Le groupe informel cofondé par la Suisse a soumis au Conseil de sécurité une lettre l’appelant à renforcer les garanties procédurales dans le cadre des sanctions visant « Al-Qaida » et les Talibans en avril 2011. Comme l’indique le DFAE dans son communiqué de presse du 19 avril 2011,  le groupe «demande que les personnes sanctionnées puissent recourir devant une instance onusienne indépendante et impartiale. A cette fin, elle propose de renforcer le mandat du Bureau du Médiateur (« Ombudsperson ») chargé de recevoir les cas des personnes souhaitant contester les sanctions prises à leur égard. Il s'agit notamment d'améliorer l'accès du bureau aux informations justifiant les sanctions et de lui donner la compétence de recommander au Conseil de sécurité de l’ONU la levée des sanctions dans les cas où elles ne sont plus fondées.»

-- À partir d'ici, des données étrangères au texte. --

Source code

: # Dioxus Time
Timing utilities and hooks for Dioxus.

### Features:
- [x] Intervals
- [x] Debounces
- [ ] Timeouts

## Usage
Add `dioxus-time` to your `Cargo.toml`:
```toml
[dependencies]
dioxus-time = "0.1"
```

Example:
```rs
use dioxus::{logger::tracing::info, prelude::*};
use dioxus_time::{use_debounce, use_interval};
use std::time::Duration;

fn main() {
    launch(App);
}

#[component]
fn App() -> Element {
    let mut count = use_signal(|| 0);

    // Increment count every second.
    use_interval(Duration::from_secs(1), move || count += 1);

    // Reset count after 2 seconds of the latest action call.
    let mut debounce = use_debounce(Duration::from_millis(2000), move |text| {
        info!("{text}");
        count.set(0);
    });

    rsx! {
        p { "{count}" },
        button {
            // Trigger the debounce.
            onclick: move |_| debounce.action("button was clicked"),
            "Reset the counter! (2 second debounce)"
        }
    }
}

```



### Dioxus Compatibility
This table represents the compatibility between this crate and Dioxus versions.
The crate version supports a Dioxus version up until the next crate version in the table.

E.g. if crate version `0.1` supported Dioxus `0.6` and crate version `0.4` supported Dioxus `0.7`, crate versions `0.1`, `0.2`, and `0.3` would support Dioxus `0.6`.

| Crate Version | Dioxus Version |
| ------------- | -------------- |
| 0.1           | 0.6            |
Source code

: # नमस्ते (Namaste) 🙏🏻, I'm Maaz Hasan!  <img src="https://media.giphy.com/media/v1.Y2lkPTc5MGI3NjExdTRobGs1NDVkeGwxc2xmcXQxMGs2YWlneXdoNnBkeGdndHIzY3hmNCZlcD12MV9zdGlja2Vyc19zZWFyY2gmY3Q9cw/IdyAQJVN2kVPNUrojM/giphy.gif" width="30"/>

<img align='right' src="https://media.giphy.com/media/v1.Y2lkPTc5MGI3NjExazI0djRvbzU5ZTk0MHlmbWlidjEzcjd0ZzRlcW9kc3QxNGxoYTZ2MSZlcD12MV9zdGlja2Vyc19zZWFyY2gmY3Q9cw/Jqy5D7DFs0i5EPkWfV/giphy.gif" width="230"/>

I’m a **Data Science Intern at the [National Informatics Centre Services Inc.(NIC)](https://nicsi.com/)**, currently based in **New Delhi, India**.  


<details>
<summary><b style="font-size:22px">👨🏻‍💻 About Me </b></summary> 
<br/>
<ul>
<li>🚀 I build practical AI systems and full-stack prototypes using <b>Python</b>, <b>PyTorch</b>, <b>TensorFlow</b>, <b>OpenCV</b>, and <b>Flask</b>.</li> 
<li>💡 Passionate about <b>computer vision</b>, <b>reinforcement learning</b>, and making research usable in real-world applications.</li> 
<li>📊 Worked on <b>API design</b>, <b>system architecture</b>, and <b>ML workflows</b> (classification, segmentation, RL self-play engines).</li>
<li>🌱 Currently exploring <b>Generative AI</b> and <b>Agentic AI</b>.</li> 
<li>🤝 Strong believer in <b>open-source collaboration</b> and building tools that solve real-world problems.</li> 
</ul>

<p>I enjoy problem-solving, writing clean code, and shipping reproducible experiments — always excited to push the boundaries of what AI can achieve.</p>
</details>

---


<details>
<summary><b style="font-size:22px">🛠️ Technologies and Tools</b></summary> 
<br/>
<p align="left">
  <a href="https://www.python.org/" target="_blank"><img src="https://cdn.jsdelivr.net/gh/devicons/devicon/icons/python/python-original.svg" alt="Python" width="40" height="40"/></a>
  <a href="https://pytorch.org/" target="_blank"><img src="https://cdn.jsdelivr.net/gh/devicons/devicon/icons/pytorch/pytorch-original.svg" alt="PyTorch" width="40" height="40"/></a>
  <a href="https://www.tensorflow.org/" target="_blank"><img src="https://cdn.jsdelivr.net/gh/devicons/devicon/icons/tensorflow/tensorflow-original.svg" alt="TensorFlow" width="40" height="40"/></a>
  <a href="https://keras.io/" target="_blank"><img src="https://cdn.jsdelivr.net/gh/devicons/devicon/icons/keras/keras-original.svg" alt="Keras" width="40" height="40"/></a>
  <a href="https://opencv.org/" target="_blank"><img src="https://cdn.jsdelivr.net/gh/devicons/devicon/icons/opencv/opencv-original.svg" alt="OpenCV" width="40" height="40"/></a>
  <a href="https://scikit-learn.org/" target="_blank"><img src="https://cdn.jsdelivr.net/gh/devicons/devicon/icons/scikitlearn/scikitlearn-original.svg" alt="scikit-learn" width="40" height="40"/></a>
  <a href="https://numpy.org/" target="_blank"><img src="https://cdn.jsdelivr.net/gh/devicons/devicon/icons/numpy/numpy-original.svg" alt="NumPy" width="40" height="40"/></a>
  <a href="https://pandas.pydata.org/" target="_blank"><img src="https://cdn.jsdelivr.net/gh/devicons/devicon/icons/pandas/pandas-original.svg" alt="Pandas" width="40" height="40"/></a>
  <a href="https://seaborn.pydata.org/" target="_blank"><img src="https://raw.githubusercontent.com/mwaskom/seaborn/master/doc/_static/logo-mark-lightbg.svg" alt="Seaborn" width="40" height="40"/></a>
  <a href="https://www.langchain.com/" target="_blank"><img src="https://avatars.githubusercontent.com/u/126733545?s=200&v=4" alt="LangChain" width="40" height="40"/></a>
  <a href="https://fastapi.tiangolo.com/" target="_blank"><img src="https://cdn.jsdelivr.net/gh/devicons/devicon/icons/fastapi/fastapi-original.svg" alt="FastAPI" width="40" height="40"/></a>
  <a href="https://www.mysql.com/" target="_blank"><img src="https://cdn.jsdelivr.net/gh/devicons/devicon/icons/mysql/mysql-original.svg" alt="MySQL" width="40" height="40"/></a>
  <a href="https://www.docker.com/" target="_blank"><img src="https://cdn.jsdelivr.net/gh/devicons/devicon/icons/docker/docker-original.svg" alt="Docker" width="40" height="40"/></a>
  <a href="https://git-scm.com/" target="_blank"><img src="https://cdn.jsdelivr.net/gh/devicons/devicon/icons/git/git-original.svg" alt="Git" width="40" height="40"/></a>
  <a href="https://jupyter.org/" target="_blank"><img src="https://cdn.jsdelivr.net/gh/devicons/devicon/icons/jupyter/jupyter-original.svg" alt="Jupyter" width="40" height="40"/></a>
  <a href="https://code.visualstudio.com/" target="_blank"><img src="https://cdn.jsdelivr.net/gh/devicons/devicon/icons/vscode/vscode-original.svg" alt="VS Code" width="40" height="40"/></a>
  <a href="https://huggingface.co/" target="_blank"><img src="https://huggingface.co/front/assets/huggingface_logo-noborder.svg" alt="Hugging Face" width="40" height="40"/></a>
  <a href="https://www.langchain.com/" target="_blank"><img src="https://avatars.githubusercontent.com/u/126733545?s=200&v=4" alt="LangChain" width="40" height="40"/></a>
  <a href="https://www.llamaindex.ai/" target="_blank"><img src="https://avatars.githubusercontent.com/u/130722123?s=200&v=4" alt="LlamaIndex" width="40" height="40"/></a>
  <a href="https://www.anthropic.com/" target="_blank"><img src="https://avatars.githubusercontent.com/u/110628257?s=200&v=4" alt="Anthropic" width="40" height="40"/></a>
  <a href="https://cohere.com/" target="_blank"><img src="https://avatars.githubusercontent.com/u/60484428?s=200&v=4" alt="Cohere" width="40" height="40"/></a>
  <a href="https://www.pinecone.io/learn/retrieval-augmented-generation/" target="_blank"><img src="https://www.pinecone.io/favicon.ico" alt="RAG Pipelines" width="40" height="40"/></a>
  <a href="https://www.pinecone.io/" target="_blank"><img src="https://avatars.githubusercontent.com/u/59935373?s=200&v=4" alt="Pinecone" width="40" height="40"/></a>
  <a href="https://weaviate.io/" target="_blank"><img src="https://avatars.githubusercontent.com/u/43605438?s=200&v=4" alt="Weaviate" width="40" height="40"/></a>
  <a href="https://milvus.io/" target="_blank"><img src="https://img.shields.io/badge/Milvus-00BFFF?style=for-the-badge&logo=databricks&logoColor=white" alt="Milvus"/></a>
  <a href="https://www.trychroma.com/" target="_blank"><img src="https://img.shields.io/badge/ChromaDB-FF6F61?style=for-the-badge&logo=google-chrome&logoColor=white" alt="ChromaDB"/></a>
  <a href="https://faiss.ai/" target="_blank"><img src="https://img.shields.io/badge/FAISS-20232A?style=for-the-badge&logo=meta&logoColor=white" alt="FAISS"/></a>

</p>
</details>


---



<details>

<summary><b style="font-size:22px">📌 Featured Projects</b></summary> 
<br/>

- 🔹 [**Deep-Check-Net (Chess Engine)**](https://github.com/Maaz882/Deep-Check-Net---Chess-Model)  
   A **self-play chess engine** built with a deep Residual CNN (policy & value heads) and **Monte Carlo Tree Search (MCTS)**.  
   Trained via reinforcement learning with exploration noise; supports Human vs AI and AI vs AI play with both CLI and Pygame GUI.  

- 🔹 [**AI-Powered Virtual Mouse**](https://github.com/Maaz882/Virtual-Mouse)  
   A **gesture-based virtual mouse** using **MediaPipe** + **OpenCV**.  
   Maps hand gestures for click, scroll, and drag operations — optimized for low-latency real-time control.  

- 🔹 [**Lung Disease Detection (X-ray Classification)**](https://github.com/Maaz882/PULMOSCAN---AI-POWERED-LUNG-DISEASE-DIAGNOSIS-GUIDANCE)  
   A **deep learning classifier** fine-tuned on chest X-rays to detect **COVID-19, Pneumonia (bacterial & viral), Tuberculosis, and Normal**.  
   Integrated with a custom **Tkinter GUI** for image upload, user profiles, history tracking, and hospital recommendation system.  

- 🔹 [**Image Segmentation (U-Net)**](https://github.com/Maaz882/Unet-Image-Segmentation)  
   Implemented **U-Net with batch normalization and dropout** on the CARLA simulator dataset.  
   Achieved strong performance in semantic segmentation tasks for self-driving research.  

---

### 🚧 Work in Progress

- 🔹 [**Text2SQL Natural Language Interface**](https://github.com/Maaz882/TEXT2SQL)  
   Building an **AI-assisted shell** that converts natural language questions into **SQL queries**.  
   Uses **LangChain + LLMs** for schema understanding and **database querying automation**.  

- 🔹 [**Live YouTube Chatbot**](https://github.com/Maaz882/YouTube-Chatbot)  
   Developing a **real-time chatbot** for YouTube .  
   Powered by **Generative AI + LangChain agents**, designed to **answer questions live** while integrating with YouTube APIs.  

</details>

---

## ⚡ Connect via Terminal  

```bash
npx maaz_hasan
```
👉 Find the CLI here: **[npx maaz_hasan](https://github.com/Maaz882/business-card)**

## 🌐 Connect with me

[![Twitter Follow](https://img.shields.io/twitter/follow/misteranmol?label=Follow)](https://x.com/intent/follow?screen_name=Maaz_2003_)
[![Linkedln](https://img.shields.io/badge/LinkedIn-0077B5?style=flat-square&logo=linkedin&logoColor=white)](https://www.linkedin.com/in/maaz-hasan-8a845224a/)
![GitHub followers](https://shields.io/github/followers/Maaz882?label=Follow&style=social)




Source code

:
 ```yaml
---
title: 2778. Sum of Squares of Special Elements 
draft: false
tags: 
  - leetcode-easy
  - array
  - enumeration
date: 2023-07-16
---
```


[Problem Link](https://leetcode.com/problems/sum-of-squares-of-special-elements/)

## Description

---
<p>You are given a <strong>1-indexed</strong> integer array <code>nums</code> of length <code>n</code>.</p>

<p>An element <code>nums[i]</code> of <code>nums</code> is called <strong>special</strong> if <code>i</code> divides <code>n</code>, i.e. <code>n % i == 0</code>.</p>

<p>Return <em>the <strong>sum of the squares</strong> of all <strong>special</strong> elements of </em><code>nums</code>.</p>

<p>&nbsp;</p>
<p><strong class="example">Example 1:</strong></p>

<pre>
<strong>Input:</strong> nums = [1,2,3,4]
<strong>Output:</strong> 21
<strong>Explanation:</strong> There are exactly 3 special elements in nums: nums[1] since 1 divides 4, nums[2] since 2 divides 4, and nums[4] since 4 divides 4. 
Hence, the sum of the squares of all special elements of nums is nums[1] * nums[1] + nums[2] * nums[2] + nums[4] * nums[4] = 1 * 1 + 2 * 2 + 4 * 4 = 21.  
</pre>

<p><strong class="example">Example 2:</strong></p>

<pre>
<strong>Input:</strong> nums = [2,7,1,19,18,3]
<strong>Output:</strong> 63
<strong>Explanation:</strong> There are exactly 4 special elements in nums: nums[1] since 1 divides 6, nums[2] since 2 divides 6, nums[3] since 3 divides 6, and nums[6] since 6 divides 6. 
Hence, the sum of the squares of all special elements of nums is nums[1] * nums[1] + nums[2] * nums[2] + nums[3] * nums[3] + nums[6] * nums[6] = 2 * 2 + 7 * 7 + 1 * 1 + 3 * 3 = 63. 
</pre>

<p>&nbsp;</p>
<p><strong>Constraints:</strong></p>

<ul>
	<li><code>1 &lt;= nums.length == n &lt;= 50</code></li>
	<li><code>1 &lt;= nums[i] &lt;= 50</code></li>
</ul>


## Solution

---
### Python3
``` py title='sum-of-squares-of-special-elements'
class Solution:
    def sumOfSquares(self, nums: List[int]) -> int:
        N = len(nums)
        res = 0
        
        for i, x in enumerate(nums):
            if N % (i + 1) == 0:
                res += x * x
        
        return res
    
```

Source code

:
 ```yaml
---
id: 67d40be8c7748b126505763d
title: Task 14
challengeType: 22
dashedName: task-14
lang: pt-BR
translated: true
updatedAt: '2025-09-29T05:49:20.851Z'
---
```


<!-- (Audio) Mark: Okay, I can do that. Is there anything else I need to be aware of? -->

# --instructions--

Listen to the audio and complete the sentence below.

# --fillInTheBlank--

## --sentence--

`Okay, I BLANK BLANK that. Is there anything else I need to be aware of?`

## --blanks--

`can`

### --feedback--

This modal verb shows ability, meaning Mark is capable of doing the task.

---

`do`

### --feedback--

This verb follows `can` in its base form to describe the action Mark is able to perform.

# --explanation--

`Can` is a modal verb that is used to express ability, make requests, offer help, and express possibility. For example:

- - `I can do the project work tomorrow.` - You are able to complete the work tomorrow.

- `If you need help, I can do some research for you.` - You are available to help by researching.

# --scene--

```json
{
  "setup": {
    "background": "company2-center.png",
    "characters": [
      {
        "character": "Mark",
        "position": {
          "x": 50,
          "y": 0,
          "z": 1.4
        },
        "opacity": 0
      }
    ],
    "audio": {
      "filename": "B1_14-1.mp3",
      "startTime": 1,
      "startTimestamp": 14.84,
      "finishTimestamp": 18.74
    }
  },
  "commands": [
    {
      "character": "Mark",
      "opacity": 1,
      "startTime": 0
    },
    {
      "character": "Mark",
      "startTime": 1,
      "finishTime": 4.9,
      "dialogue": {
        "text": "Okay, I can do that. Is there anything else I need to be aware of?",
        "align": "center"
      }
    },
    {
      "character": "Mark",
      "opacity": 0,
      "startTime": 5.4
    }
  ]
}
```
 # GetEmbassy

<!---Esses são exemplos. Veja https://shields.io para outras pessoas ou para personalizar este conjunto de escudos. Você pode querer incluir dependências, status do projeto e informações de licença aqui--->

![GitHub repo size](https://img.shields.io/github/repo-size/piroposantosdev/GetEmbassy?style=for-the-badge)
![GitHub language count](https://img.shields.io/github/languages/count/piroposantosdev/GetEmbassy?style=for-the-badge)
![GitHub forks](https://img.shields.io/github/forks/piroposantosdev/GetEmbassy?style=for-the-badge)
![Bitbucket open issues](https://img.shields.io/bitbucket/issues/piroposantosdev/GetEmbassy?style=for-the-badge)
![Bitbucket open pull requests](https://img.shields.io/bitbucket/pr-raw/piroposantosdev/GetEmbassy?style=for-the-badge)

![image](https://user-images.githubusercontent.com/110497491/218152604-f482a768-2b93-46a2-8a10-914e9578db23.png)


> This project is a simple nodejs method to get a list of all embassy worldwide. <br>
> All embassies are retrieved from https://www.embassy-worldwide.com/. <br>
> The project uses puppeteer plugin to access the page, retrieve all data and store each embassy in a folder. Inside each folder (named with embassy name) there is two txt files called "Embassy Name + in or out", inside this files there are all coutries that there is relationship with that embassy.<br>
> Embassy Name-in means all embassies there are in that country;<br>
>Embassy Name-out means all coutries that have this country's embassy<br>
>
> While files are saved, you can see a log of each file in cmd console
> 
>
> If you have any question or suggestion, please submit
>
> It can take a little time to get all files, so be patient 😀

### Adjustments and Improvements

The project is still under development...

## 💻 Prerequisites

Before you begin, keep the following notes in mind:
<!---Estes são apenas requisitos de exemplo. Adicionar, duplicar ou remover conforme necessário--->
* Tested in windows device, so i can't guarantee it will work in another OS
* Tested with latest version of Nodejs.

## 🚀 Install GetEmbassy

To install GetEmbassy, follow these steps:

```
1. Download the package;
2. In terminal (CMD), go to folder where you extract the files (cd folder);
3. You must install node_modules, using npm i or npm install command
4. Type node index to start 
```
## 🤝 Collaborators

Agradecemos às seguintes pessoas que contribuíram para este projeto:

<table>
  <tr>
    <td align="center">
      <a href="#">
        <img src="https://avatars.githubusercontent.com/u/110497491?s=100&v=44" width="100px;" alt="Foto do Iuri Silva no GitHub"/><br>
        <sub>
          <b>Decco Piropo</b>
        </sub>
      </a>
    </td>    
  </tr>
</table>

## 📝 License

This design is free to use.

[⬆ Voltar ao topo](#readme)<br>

Ces propositions ont été discutées lors d’une réunion informelle au sein des Nations unies. Le représentant du Pakistan s’y est notamment exprimé en sa faveur et plusieurs Etats ont qualifié ces nouvelles recommandations d’utiles, de concrètes et de bonne qualité. 

Le régime des sanctions est renouvelé tous les 18 mois. La prochaine résolution devant être adoptée au mois de juin, c’est à ce moment que d’éventuelles modifications pourront être apportées.